(Plain-text document sources)

- - - -

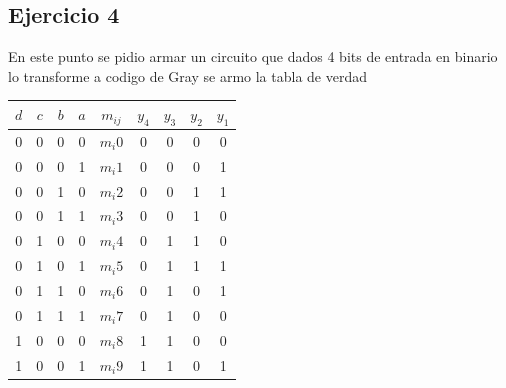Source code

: \documentclass[a4paper]{article}
\begin{document}
\subsection*{Ejercicio 4}
En este punto se pidio armar un circuito que dados 4 bits de entrada en binario lo transforme a codigo de Gray  se armo la tabla de verdad 
\begin{table}[H]
\centering
\begin{tabular}{|c|c|c|c|c|c|c|c|c|}
\hline
\textbf{$d$} & \textbf{$c$} & \textbf{$b$} & \textbf{$a$} & \textbf{$m_{ij}$} & \textbf{$y_4$} & \textbf{$y_3$} & \textbf{$y_2$} & \textbf{$y_1$} \\ \hline
0              & 0              & 0              & 0              & \textbf{$m_i0$}   & 0              & 0              & 0              & 0              \\ \hline
0              & 0              & 0              & 1              & \textbf{$m_i1$}   & 0              & 0              & 0              & 1              \\ \hline
0              & 0              & 1              & 0              & \textbf{$m_i2$}   & 0              & 0              & 1              & 1              \\ \hline
0              & 0              & 1              & 1              & \textbf{$m_i3$}   & 0              & 0              & 1              & 0              \\ \hline
0              & 1              & 0              & 0              & \textbf{$m_i4$}   & 0              & 1              & 1              & 0              \\ \hline
0              & 1              & 0              & 1              & \textbf{$m_i5$}   & 0              & 1              & 1              & 1              \\ \hline
0              & 1              & 1              & 0              & \textbf{$m_i6$}   & 0              & 1              & 0              & 1              \\ \hline
0              & 1              & 1              & 1              & \textbf{$m_i7$}   & 0              & 1              & 0              & 0              \\ \hline
1              & 0              & 0              & 0              & \textbf{$m_i8$}   & 1              & 1              & 0              & 0              \\ \hline
1              & 0              & 0              & 1              & \textbf{$m_i9$}   & 1              & 1              & 0              & 1              \\ \hline

\end{tabular}
\end{table}
\end{document}
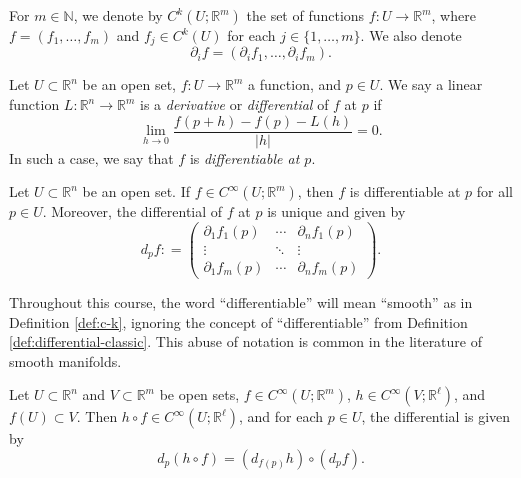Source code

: \documentclass{ximera}
\begin{document}
\begin{notation}
    For $m \in \mathbb{N}$, we denote by $C ^{k} (U ; \mathbb{R}^m)$ the set of functions $f : U \to \mathbb{R}^m$, where $f = (f_1, \ldots, f_m ) $ and $f _j \in C^k (U)$ for each $j \in \{ 1, \ldots , m \}$.  We also denote
    \[      \partial _i f = (\partial _i f_1, \ldots , \partial_i f_m).                        \]
\end{notation}






\begin{definition}\label{def:differential-classic}
    Let $U \subset \mathbb{R}^n$ be an open set, $f : U \to \mathbb{R}^m $ a function, and $p \in U$. We say a linear function $L : \mathbb{R}^n \to \mathbb{R} ^m  $ is a \emph{derivative} or \emph{differential} of $f$ at $p$ if 
    \[     \lim_{h \to 0} \frac{f(p + h)  - f(p) - L (h)}{\vert h \vert }  = 0    .        \]
    In such a case, we say that $f$ is \emph{differentiable at $p$}. 
\end{definition}




\begin{theorem}\label{thm:c1-implies-diff}
    Let $U \subset \mathbb{R}^n$ be an open set. If  $f \in C^{\infty}( U ; \mathbb{R}^m ) $, then $f$ is differentiable at $p$ for all $p \in U$. Moreover, the differential of $f$ at $p$ is unique and given by
    \[     d_p f  : = \begin{pmatrix}
        \partial_1 f_1 (p) & \cdots & \partial _n f_1(p) \\
        \vdots & \ddots & \vdots \\
        \partial_1 f_m(p) & \cdots & \partial_n f_m(p)
    \end{pmatrix}   .     \]
\end{theorem}




\begin{notation}
    Throughout this course, the word ``differentiable'' will mean ``smooth'' as in Definition \ref{def:c-k}, ignoring the concept of ``differentiable'' from Definition \ref{def:differential-classic}.  This abuse of notation is common in the literature of smooth manifolds.
\end{notation}





\begin{theorem}\label{thm:chain rule}
    Let $U \subset \mathbb{R}^n$ and $V \subset \mathbb{R}^m$ be open sets, $f \in C^{\infty}(U;\mathbb{R}^m)$, $h \in C^{\infty}(V; \mathbb{R}^{\ell})$, and $f(U) \subset V$. Then $h \circ f \in C^{\infty} (U; \mathbb{R}^{\ell})$, and for each $p \in U$, the differential is given by
    \[    d_p (h \circ f) = ( d_{f(p)} h ) \circ (d_p f ) .   \]
\end{theorem}
\end{document}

- - - -

- **TASK DIRECTIONS**: Check the data line by line and report how many lines contain "documentclass" as a word or string, giving nothing besides the number.

- **ANSWER SPACE**: 2